DATASET EXTRACT Start Marker
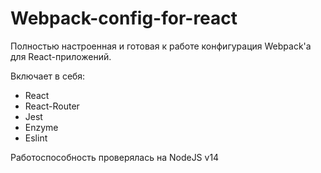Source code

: # Webpack-config-for-react
Полностью настроенная и готовая к работе конфигурация Webpack'а для React-приложений.

Включает в себя:
- React
- React-Router
- Jest
- Enzyme
- Eslint

Работоспособность проверялась на NodeJS v14
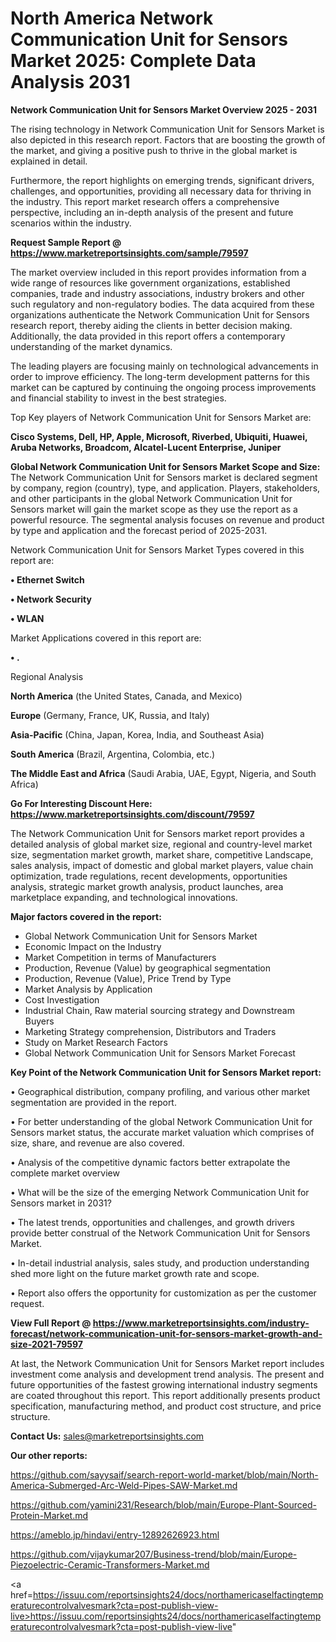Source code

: # North America Network Communication Unit for Sensors Market 2025: Complete Data Analysis 2031

<Strong> Network Communication Unit for Sensors Market Overview 2025 - 2031</strong>

The rising technology in Network Communication Unit for Sensors Market is also depicted in this research report. Factors that are boosting the growth of the market, and giving a positive push to thrive in the global market is explained in detail.

Furthermore, the report highlights on emerging trends, significant drivers, challenges, and opportunities, providing all necessary data for thriving in the industry. This report market research offers a comprehensive perspective, including an in-depth analysis of the present and future scenarios within the industry.

<strong>Request Sample Report @ <a href=https://www.marketreportsinsights.com/sample/79597>https://www.marketreportsinsights.com/sample/79597</a></strong>

The market overview included in this report provides information from a wide range of resources like government organizations, established companies, trade and industry associations, industry brokers and other such regulatory and non-regulatory bodies. The data acquired from these organizations authenticate the Network Communication Unit for Sensors research report, thereby aiding the clients in better decision making. Additionally, the data provided in this report offers a contemporary understanding of the market dynamics.

The leading players are focusing mainly on technological advancements in order to improve efficiency. The long-term development patterns for this market can be captured by continuing the ongoing process improvements and financial stability to invest in the best strategies.

Top Key players of Network Communication Unit for Sensors Market are:

<strong>Cisco Systems, Dell, HP, Apple, Microsoft, Riverbed, Ubiquiti, Huawei, Aruba Networks, Broadcom, Alcatel-Lucent Enterprise, Juniper</strong>

<strong><b>Global Network Communication Unit for Sensors Market Scope and Size:</b></strong>
The Network Communication Unit for Sensors market is declared segment by company, region (country), type, and application. Players, stakeholders, and other participants in the global Network Communication Unit for Sensors market will gain the market scope as they use the report as a powerful resource. The segmental analysis focuses on revenue and product by type and application and the forecast period of 2025-2031.

Network Communication Unit for Sensors Market Types covered in this report are:

<strong>• Ethernet Switch

• Network Security

• WLAN</strong>

Market Applications covered in this report are:

<strong>• .</strong> 

Regional Analysis

<strong>North America</strong> (the United States, Canada, and Mexico)

<strong>Europe</strong> (Germany, France, UK, Russia, and Italy)

<strong>Asia-Pacific</strong> (China, Japan, Korea, India, and Southeast Asia)

<strong>South America</strong> (Brazil, Argentina, Colombia, etc.)

<strong>The Middle East and Africa</strong> (Saudi Arabia, UAE, Egypt, Nigeria, and South Africa)

<strong>Go For Interesting Discount Here: <a href=https://www.marketreportsinsights.com/discount/79597>https://www.marketreportsinsights.com/discount/79597</a></strong>

The Network Communication Unit for Sensors market report provides a detailed analysis of global market size, regional and country-level market size, segmentation market growth, market share, competitive Landscape, sales analysis, impact of domestic and global market players, value chain optimization, trade regulations, recent developments, opportunities analysis, strategic market growth analysis, product launches, area marketplace expanding, and technological innovations.

<strong><b>Major factors covered in the report:</b></strong>
<ul>
  <li>Global Network Communication Unit for Sensors Market </li>
  <li>Economic Impact on the Industry</li>
  <li>Market Competition in terms of Manufacturers</li>
  <li>Production, Revenue (Value) by geographical segmentation</li>
  <li>Production, Revenue (Value), Price Trend by Type</li>
  <li>Market Analysis by Application</li>
  <li>Cost Investigation</li>
  <li>Industrial Chain, Raw material sourcing strategy and Downstream Buyers</li>
  <li>Marketing Strategy comprehension, Distributors and Traders</li>
  <li>Study on Market Research Factors</li>
  <li>Global Network Communication Unit for Sensors Market Forecast</li>
</ul>

<strong><b>Key Point of the Network Communication Unit for Sensors Market report:</b></strong>

• Geographical distribution, company profiling, and various other market segmentation are provided in the report.

• For better understanding of the global Network Communication Unit for Sensors market status, the accurate market valuation which comprises of size, share, and revenue are also covered.

• Analysis of the competitive dynamic factors better extrapolate the complete market overview

• What will be the size of the emerging Network Communication Unit for Sensors market in 2031?

• The latest trends, opportunities and challenges, and growth drivers provide better construal of the Network Communication Unit for Sensors Market.

• In-detail industrial analysis, sales study, and production understanding shed more light on the future market growth rate and scope.

• Report also offers the opportunity for customization as per the customer request.

<strong><b>View Full Report @ <a href=https://www.marketreportsinsights.com/industry-forecast/network-communication-unit-for-sensors-market-growth-and-size-2021-79597>https://www.marketreportsinsights.com/industry-forecast/network-communication-unit-for-sensors-market-growth-and-size-2021-79597</a></b></strong>


At last, the Network Communication Unit for Sensors Market report includes investment come analysis and development trend analysis. The present and future opportunities of the fastest growing international industry segments are coated throughout this report. This report additionally presents product specification, manufacturing method, and product cost structure, and price structure.

<strong>Contact Us:</strong>
sales@marketreportsinsights.com

<strong>Our other reports:</strong>

<a href=https://github.com/sayysaif/search-report-world-market/blob/main/North-America-Submerged-Arc-Weld-Pipes-SAW-Market.md>https://github.com/sayysaif/search-report-world-market/blob/main/North-America-Submerged-Arc-Weld-Pipes-SAW-Market.md</a>

<a href=https://github.com/yamini231/Research/blob/main/Europe-Plant-Sourced-Protein-Market.md>https://github.com/yamini231/Research/blob/main/Europe-Plant-Sourced-Protein-Market.md</a>

<a href=https://ameblo.jp/hindavi/entry-12892626923.html>https://ameblo.jp/hindavi/entry-12892626923.html</a>

<a href=https://github.com/vijaykumar207/Business-trend/blob/main/Europe-Piezoelectric-Ceramic-Transformers-Market.md>https://github.com/vijaykumar207/Business-trend/blob/main/Europe-Piezoelectric-Ceramic-Transformers-Market.md</a>

<a href=https://issuu.com/reportsinsights24/docs/northamericaselfactingtemperaturecontrolvalvesmark?cta=post-publish-view-live>https://issuu.com/reportsinsights24/docs/northamericaselfactingtemperaturecontrolvalvesmark?cta=post-publish-view-live</a>"
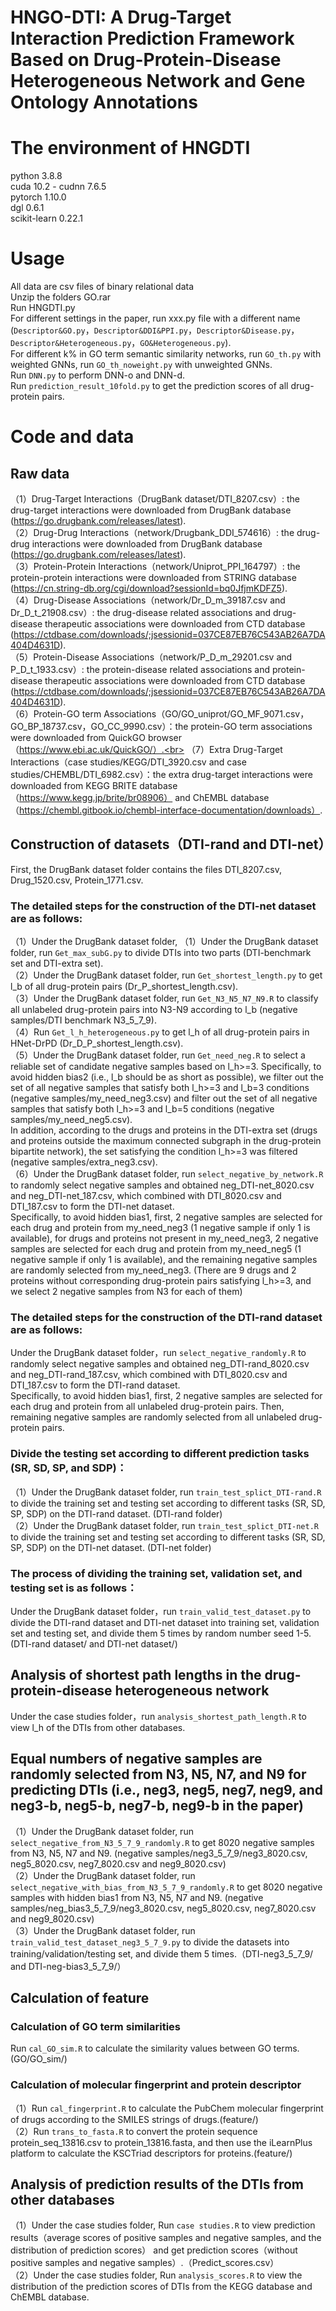 HNGO-DTI: A Drug-Target Interaction Prediction Framework Based on Drug-Protein-Disease Heterogeneous Network and Gene Ontology Annotations
====
    
The environment of HNGDTI
===
 python 3.8.8<br>
 cuda 10.2 - cudnn 7.6.5<br>
 pytorch 1.10.0<br>
 dgl 0.6.1<br>
 scikit-learn 0.22.1
 
Usage
===
 All data are csv files of binary relational data<br>
 Unzip the folders GO.rar<br>
 Run HNGDTI.py<br>
 For different settings in the paper, run xxx.py file with a different name (`Descriptor&GO.py`，`Descriptor&DDI&PPI.py`，`Descriptor&Disease.py`，`Descriptor&Heterogeneous.py`，`GO&Heterogeneous.py`).<br>
 For different k% in GO term semantic similarity networks, run `GO_th.py` with weighted GNNs, run `GO_th_noweight.py` with unweighted GNNs.<br>
 Run `DNN.py` to perform DNN-o and DNN-d.<br>
 Run `prediction_result_10fold.py` to get the prediction scores of all drug-protein pairs.

Code and data
===
Raw data
------
（1）Drug-Target Interactions（DrugBank dataset/DTI_8207.csv）: the drug-target interactions were downloaded from DrugBank database (https://go.drugbank.com/releases/latest).<br>
（2）Drug-Drug Interactions（network/Drugbank_DDI_574616）: the drug-drug interactions were downloaded from DrugBank database (https://go.drugbank.com/releases/latest).<br>
（3）Protein-Protein Interactions（network/Uniprot_PPI_164797）: the protein-protein interactions were downloaded from STRING database (https://cn.string-db.org/cgi/download?sessionId=bq0JfjmKDFZ5).<br>
（4）Drug-Disease Associations（network/Dr_D_m_39187.csv and Dr_D_t_21908.csv）: the drug-disease related associations and drug-disease therapeutic associations were downloaded from CTD database (https://ctdbase.com/downloads/;jsessionid=037CE87EB76C543AB26A7DA404D4631D).<br>
（5）Protein-Disease Associations（network/P_D_m_29201.csv and P_D_t_1933.csv）: the protein-disease related associations and protein-disease therapeutic associations were downloaded from CTD database (https://ctdbase.com/downloads/;jsessionid=037CE87EB76C543AB26A7DA404D4631D).<br>
（6）Protein-GO term Associations（GO/GO_uniprot/GO_MF_9071.csv，GO_BP_18737.csv，GO_CC_9990.csv）：the protein-GO term associations were downloaded from QuickGO browser（https://www.ebi.ac.uk/QuickGO/）.<br>
（7）Extra Drug-Target Interactions（case studies/KEGG/DTI_3920.csv and case studies/CHEMBL/DTI_6982.csv）：the extra drug-target interactions were downloaded from KEGG BRITE database（https://www.kegg.jp/brite/br08906） and ChEMBL database（https://chembl.gitbook.io/chembl-interface-documentation/downloads）.

Construction of datasets（DTI-rand and DTI-net）
------
 First, the DrugBank dataset folder contains the files DTI_8207.csv, Drug_1520.csv, Protein_1771.csv.
 
### The detailed steps for the construction of the DTI-net dataset are as follows:
（1）Under the DrugBank dataset folder, 
（1）Under the DrugBank dataset folder, run `Get_max_subG.py` to divide DTIs into two parts (DTI-benchmark set and DTI-extra set).<br>
（2）Under the DrugBank dataset folder, run `Get_shortest_length.py` to get l_b of all drug-protein pairs (Dr_P_shortest_length.csv).<br>
（3）Under the DrugBank dataset folder, run `Get_N3_N5_N7_N9.R` to classify all unlabeled drug-protein pairs into N3-N9 according to l_b (negative samples/DTI benchmark N3_5_7_9).<br>
（4）Run `Get_l_h_heterogeneous.py` to get l_h of all drug-protein pairs in HNet-DrPD (Dr_D_P_shortest_length.csv).<br>
（5）Under the DrugBank dataset folder, run `Get_need_neg.R` to select a reliable set of candidate negative samples based on l_h>=3. Specifically, to avoid hidden bias2 (i.e., l_b should be as short as possible), we filter out the set of all negative samples that satisfy both l_h>=3 and l_b=3 conditions (negative samples/my_need_neg3.csv) and filter out the set of all negative samples that satisfy both l_h>=3 and l_b=5 conditions (negative samples/my_need_neg5.csv).<br>
In addition, according to the drugs and proteins in the DTI-extra set (drugs and proteins outside the maximum connected subgraph in the drug-protein bipartite network), the set satisfying the condition l_h>=3 was filtered (negative samples/extra_neg3.csv).<br>
（6）Under the DrugBank dataset folder, run `select_negative_by_network.R` to randomly select negative samples and obtained neg_DTI-net_8020.csv and neg_DTI-net_187.csv, which combined with DTI_8020.csv and DTI_187.csv to form the DTI-net dataset.<br>
Specifically, to avoid hidden bias1, first, 2 negative samples are selected for each drug and protein from my_need_neg3 (1 negative sample if only 1 is available), for drugs and proteins not present in my_need_neg3, 2 negative samples are selected for each drug and protein from my_need_neg5 (1 negative sample if only 1 is available), and the remaining negative samples are randomly selected from my_need_neg3. (There are 9 drugs and 2 proteins without corresponding drug-protein pairs satisfying l_h>=3, and we select 2 negative samples from N3 for each of them)<br>

### The detailed steps for the construction of the DTI-rand dataset are as follows:
 Under the DrugBank dataset folder，run `select_negative_randomly.R` to randomly select negative samples and obtained neg_DTI-rand_8020.csv and neg_DTI-rand_187.csv, which combined with DTI_8020.csv and DTI_187.csv to form the DTI-rand dataset.<br>
 Specifically, to avoid hidden bias1, first, 2 negative samples are selected for each drug and protein from all unlabeled drug-protein pairs. Then, remaining negative samples are randomly selected from all unlabeled drug-protein pairs.
         
### Divide the testing set according to different prediction tasks (SR, SD, SP, and SDP)：
（1）Under the DrugBank dataset folder, run `train_test_splict_DTI-rand.R` to divide the training set and testing set according to different tasks (SR, SD, SP, SDP) on the DTI-rand dataset. (DTI-rand folder)<br>
（2）Under the DrugBank dataset folder, run `train_test_splict_DTI-net.R` to divide the training set and testing set according to different tasks (SR, SD, SP, SDP) on the DTI-net dataset. (DTI-net folder)

### The process of dividing the training set, validation set, and testing set is as follows：
Under the DrugBank dataset folder，run `train_valid_test_dataset.py` to divide the DTI-rand dataset and DTI-net dataset into training set, validation set and testing set, and divide them 5 times by random number seed 1-5. (DTI-rand dataset/ and DTI-net dataset/)

Analysis of shortest path lengths in the drug-protein-disease heterogeneous network
------
Under the case studies folder，run `analysis_shortest_path_length.R` to view l_h of the DTIs from other databases.

Equal numbers of negative samples are randomly selected from N3, N5, N7, and N9 for predicting DTIs (i.e., neg3, neg5, neg7, neg9, and neg3-b, neg5-b, neg7-b, neg9-b in the paper)
------
（1）Under the DrugBank dataset folder, run `select_negative_from_N3_5_7_9_randomly.R` to get 8020 negative samples from N3, N5, N7 and N9. (negative samples/neg3_5_7_9/neg3_8020.csv, neg5_8020.csv, neg7_8020.csv and neg9_8020.csv)<br>
（2）Under the DrugBank dataset folder, run `select_negative_with_bias_from_N3_5_7_9_randomly.R` to get 8020 negative samples with hidden bias1 from N3, N5, N7 and N9. (negative samples/neg_bias3_5_7_9/neg3_8020.csv, neg5_8020.csv, neg7_8020.csv and neg9_8020.csv)<br>
（3）Under the DrugBank dataset folder, run `train_valid_test_dataset_neg3_5_7_9.py` to divide the datasets into training/validation/testing set, and divide them 5 times.（DTI-neg3_5_7_9/ and DTI-neg-bias3_5_7_9/）

Calculation of feature
------
### Calculation of GO term similarities
Run `cal_GO_sim.R` to calculate the similarity values between GO terms. (GO/GO_sim/)

### Calculation of molecular fingerprint and protein descriptor
（1）Run `cal_fingerprint.R` to calculate the PubChem molecular fingerprint of drugs according to the SMILES strings of drugs.(feature/)<br>
（2）Run `trans_to_fasta.R` to convert the protein sequence protein_seq_13816.csv to protein_13816.fasta, and then use the iLearnPlus platform to calculate the KSCTriad descriptors for proteins.(feature/)

Analysis of prediction results of the DTIs from other databases
------
（1）Under the case studies folder, Run `case studies.R` to view prediction results（average scores of positive samples and negative samples, and the distribution of prediction scores） and get prediction scores（without positive samples and negative samples）.（Predict_scores.csv）<br>
（2）Under the case studies folder, Run `analysis_scores.R` to view the distribution of the prediction scores of DTIs from the KEGG database and ChEMBL database.
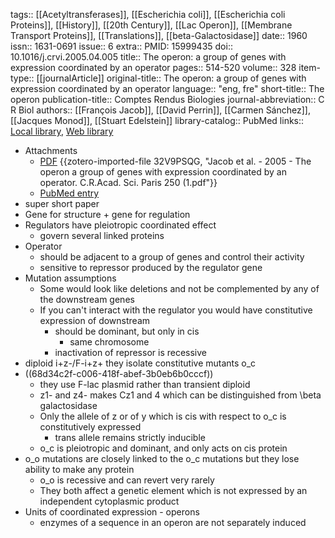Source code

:tags:: [[Acetyltransferases]], [[Escherichia coli]], [[Escherichia coli Proteins]], [[History]], [[20th Century]], [[Lac Operon]], [[Membrane Transport Proteins]], [[Translations]], [[beta-Galactosidase]]
date:: 1960
issn:: 1631-0691
issue:: 6
extra:: PMID: 15999435
doi:: 10.1016/j.crvi.2005.04.005
title:: The operon: a group of genes with expression coordinated by an operator
pages:: 514-520
volume:: 328
item-type:: [[journalArticle]]
original-title:: The operon: a group of genes with expression coordinated by an operator
language:: "eng, fre"
short-title:: The operon
publication-title:: Comptes Rendus Biologies
journal-abbreviation:: C R Biol
authors:: [[François Jacob]], [[David Perrin]], [[Carmen Sánchez]], [[Jacques Monod]], [[Stuart Edelstein]]
library-catalog:: PubMed
links:: [Local library](zotero://select/library/items/7GFBFQJF), [Web library](https://www.zotero.org/users/6106196/items/7GFBFQJF)

- Attachments
	- [PDF](zotero://select/library/items/32V9PSQG) {{zotero-imported-file 32V9PSQG, "Jacob et al. - 2005 - The operon a group of genes with expression coordinated by an operator. C.R.Acad. Sci. Paris 250 (1.pdf"}}
	- [PubMed entry](http://www.ncbi.nlm.nih.gov/pubmed/15999435)
- super short paper
- Gene for structure + gene for regulation
- Regulators have pleiotropic coordinated effect
	- govern several linked proteins
- Operator
	- should be adjacent to a group of genes and control their activity
	- sensitive to repressor produced by the regulator gene
- Mutation assumptions
	- Some would look like deletions and not be complemented by any of the downstream genes
	- If you can't interact with the regulator you would have constitutive expression of downstream
		- should be dominant, but only in cis
			- same chromosome
		- inactivation of repressor is recessive
- diploid i+z-/F-i+z+ they isolate constitutive mutants o_c
- ((68d34c2f-c006-418f-abef-3b0eb6b0cccf))
	- they use F-lac plasmid rather than transient diploid
	- z1- and z4- makes Cz1 and 4 which can be distinguished from \beta galactosidase
	- Only the allele of z or of y which is cis with respect to o_c is constitutively expressed
		- trans allele remains strictly inducible
	- o_c is pleiotropic and dominant, and only acts on cis protein
- o_o mutations are closely linked to the o_c mutations but they lose ability to make any protein
	- o_o is recessive and can revert very rarely
	- They both affect a genetic element which is not expressed by an independent cytoplasmic product
- Units of coordinated expression - operons
	- enzymes of a sequence in an operon are not separately induced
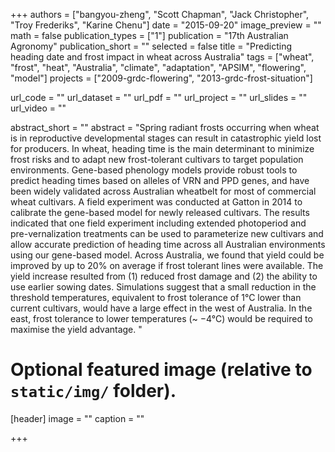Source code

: +++
authors = ["bangyou-zheng", "Scott Chapman", "Jack Christopher", "Troy Frederiks", "Karine Chenu"]
date = "2015-09-20"
image_preview = ""
math = false
publication_types = ["1"]
publication = "17th Australian Agronomy"
publication_short = ""
selected = false
title = "Predicting heading date and frost impact in wheat across Australia"
tags = ["wheat", "frost", "heat", "Australia", "climate", "adaptation", "APSIM", "flowering", "model"]
projects = ["2009-grdc-flowering", "2013-grdc-frost-situation"]

url_code = ""
url_dataset = ""
url_pdf = ""
url_project = ""
url_slides = ""
url_video = ""

abstract_short = ""
abstract = "Spring radiant frosts occurring when wheat is in reproductive developmental stages can result in catastrophic yield lost for producers. In wheat, heading time is the main determinant to minimize frost risks and to adapt new frost-tolerant cultivars to target population environments. Gene-based phenology models provide robust tools to predict heading times based on alleles of VRN and PPD genes, and have been widely validated across Australian wheatbelt for most of commercial wheat cultivars. A field experiment was conducted at Gatton in 2014 to calibrate the gene-based model for newly released cultivars. The results indicated that one field experiment including extended photoperiod and pre-vernalization treatments can be used to parameterize new cultivars and allow accurate prediction of heading time across all Australian environments using our gene-based model. Across Australia, we found that yield could be improved by up to 20% on average if frost tolerant lines were available. The yield increase resulted from (1) reduced frost damage and (2) the ability to use earlier sowing dates. Simulations suggest that a small reduction in the threshold temperatures, equivalent to frost tolerance of 1°C lower than current cultivars, would have a large effect in the west of Australia. In the east, frost tolerance to lower temperatures (~ −4°C) would be required to maximise the yield advantage. "


# Optional featured image (relative to `static/img/` folder).
[header]
image = ""
caption = ""

+++
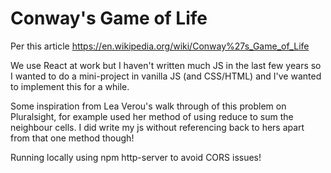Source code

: # Conway's Game of Life

Per this article https://en.wikipedia.org/wiki/Conway%27s_Game_of_Life

We use React at work but I haven't written much JS in the last few years so I wanted to do a mini-project in vanilla JS (and CSS/HTML) and I've wanted to implement this for a while.

Some inspiration from Lea Verou's walk through of this problem on Pluralsight, for example used her method of using reduce to sum the neighbour cells. I did write my js without referencing back to hers apart from that one method though!

Running locally using npm http-server to avoid CORS issues!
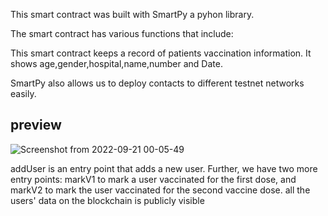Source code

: This smart contract was built with SmartPy a pyhon library.

The smart contract has various functions that include:

This smart  contract keeps a record of patients vaccination information.
It shows age,gender,hospital,name,number and Date.

 SmartPy also allows us to deploy contacts to different testnet networks easily. 


## preview
![Screenshot from 2022-09-21 00-05-49](https://user-images.githubusercontent.com/81568615/191364814-c1b22f72-28f9-4ab5-b7bb-4199db0b500e.png)

 addUser is an entry point that adds a new user. Further, we have two more entry points: markV1 to mark a user vaccinated for the first dose, and markV2 to mark the user vaccinated for the second vaccine dose.
 all the users' data on the blockchain is publicly visible
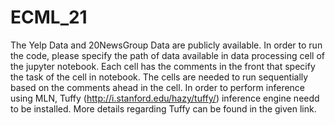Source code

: # ECML_21
The Yelp Data and 20NewsGroup Data are publicly available. In order to run the code, please specify the path of data available in data processing cell of the jupyter  notebook.
Each cell has the comments in the front that specify the task of the cell in notebook. The cells are needed to run sequentially based on the comments ahead in the cell. In order to perform inference using MLN, Tuffy (http://i.stanford.edu/hazy/tuffy/) inference engine needd to be installed. More details regarding Tuffy can be found in the given link.

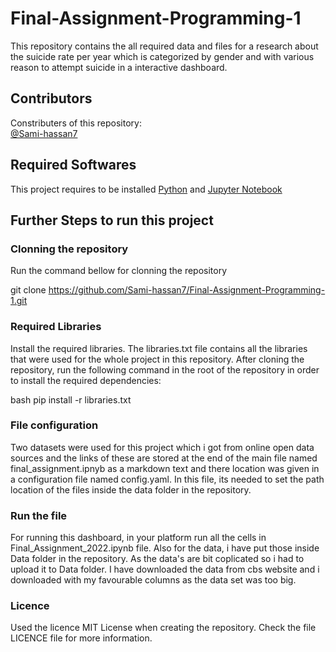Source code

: # Final-Assignment-Programming-1
This repository contains the all required data and files for a research about the suicide rate per year which is categorized by gender and with various reason to attempt suicide in a interactive dashboard. 


## Contributors
Constributers of this repository: \
[@Sami-hassan7](https://github.com/Sami-hassan7) 


## Required Softwares
This project requires to be installed [Python](https://www.python.org/downloads/) and [Jupyter Notebook](https://jupyter.org/)

## Further Steps to run this project

### Clonning the repository
Run the command bellow for clonning the repository

git clone https://github.com/Sami-hassan7/Final-Assignment-Programming-1.git

### Required Libraries 
Install the required libraries. The libraries.txt file contains all the libraries that were used for the whole project in this repository. After cloning the repository, run the following command in the root of the repository in order to install the required dependencies:

bash
pip install -r libraries.txt


### File configuration
Two datasets were used for this project which i got from online open data sources and the links of these are stored at the end of the main file named final_assignment.ipnyb as a markdown text and there location was given in a configuration file named config.yaml. In this file, its needed to set the path location of the files inside the data folder in the repository.

### Run the file 
For running this dashboard, in your platform run all the cells in Final_Assignment_2022.ipynb file.
Also for the data, i have put those inside Data folder in the repository. As the data's are bit coplicated so i had to upload it to Data folder. I have downloaded the
data from cbs website and i downloaded with my favourable columns as the data set was too big.

### Licence
Used the licence MIT License when creating the repository. Check the file LICENCE file for more information.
DATASET EXTRACT End Marker
GOAL OF THE EXERCISE:
Count the lines of the data that hold the string "beta", and give that number as the entire reply.

TASK RESPONSE:
2